The European Commission said the investigation would focus on “Alphabet’s rules on steering in Google Play and self-preferencing on Google Search, Apple’s rules on steering in the App Store and the choice screen for Safari, and Meta’s ‘pay or consent model.”
The Commission suspects that the measures put in place by these gatekeepers fall short of effective compliance of their obligations under the DMA.
The investigations are the first major test of Europe’s Digital Markets Act, targeting Alphabet, Amazon, Apple, TikTok parent ByteDance, Meta and Microsoft who were determined to be “gatekeepers” of the Internet.
If the companies are found to have breached the Digital Markets Act, EU regulators can impose fines of up to 10% of their total worldwide turnover and can be increased to 20% for repeated infringement.
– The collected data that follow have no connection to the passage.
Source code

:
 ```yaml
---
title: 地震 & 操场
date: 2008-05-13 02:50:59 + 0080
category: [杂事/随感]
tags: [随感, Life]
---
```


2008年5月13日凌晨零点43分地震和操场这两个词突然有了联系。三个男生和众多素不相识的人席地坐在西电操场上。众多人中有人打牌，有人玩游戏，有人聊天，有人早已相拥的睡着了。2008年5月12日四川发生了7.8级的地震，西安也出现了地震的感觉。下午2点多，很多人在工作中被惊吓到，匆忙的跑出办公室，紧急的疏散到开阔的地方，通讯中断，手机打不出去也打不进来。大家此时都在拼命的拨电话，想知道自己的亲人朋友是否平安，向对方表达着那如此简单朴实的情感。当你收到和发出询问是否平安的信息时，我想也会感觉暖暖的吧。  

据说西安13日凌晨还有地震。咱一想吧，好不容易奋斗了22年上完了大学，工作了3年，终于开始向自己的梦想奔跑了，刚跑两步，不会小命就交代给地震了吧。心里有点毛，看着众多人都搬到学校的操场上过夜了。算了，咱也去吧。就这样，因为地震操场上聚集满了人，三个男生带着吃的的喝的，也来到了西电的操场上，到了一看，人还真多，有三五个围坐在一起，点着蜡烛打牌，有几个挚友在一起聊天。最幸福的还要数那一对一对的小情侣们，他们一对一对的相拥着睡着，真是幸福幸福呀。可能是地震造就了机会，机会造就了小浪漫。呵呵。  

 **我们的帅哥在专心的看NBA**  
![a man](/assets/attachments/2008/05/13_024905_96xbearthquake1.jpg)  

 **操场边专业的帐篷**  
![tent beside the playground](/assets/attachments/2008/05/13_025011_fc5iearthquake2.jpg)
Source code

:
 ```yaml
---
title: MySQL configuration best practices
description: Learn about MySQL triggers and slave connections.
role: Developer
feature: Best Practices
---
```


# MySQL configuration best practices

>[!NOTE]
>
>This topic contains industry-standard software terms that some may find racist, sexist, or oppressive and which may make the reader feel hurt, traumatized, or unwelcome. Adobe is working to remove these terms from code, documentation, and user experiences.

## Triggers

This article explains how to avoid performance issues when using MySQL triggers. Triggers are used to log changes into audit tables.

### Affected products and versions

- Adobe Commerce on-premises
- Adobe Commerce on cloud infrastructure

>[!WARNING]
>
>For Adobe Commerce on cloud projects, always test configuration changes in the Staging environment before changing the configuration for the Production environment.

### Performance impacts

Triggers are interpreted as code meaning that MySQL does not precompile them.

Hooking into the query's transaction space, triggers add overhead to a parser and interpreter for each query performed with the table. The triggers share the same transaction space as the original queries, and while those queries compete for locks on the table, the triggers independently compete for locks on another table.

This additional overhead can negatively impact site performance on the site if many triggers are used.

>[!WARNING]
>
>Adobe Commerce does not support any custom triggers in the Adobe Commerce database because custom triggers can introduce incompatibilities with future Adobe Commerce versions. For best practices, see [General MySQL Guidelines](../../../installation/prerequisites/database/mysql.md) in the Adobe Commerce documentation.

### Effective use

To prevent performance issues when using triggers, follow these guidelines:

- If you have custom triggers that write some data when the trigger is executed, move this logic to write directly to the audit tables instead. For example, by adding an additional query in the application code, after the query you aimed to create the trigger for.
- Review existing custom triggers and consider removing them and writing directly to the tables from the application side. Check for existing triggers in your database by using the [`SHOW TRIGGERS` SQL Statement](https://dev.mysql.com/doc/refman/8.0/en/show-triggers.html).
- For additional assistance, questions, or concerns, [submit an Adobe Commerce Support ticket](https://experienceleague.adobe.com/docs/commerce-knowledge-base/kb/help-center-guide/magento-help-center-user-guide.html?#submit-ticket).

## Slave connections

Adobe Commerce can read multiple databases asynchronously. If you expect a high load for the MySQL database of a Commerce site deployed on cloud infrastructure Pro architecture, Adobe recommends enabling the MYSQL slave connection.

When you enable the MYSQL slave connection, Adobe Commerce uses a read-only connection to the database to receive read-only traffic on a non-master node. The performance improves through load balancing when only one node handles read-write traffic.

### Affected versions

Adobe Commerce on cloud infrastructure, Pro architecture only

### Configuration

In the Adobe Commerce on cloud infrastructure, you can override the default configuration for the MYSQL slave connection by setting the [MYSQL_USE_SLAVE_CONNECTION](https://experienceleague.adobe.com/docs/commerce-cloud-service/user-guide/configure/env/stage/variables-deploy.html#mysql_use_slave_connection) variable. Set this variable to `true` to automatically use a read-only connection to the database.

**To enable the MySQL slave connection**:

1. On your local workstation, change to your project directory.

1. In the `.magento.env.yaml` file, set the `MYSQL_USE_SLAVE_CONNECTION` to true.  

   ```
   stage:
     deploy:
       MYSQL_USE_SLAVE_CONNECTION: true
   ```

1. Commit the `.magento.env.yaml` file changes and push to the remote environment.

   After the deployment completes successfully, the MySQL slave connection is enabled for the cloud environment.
The European Commission said it is also investigating whether Amazon is preferencing its own products in its online store, and examining whether Apple’s new fee structure and other terms and conditions for alternative app stores and distribution of apps from the web are “defeating the purpose” of the law.
The European Commission has also ordered Alphabet, Apple and Amazon to retain documents to monitor the effective implementation and compliance with their obligations.
They can also order changes, such as obliging a gatekeeper to sell a business or parts of it, or banning the gatekeeper from acquisitions of other services related to the systemic non-compliance in the “case of systemic infringements”.
The investigation into Apple comes just after last week’s antitrust lawsuit filed by the US Justice Department, which alleges the company has taken illegal steps to ensure the dominance of its iPhone.
The EU’s antitrust officials have opened proceedings against Alphabet, to determine whether Google is self-preferencing its own services, like Google Shopping and Google Flights, in search results.
Google and Apple are being examined on EU rule compliance, which requiring them to allow third-party developers to “steer” customers to cheaper product offers outside their app stores.
Apple is also being investigated regarding their measures to comply with obligations to enable end users to easily uninstall any software applications on iOS, and easily change default settings for their preferred search engine.
Meta is being probed on its ad-free subscription plans for Facebook and Instagram users, launched in Europe last year, since it gives users a choice whether their data can be collected and used for targeted ads while users who consent to be tracked get a free service which is funded by advertising revenues.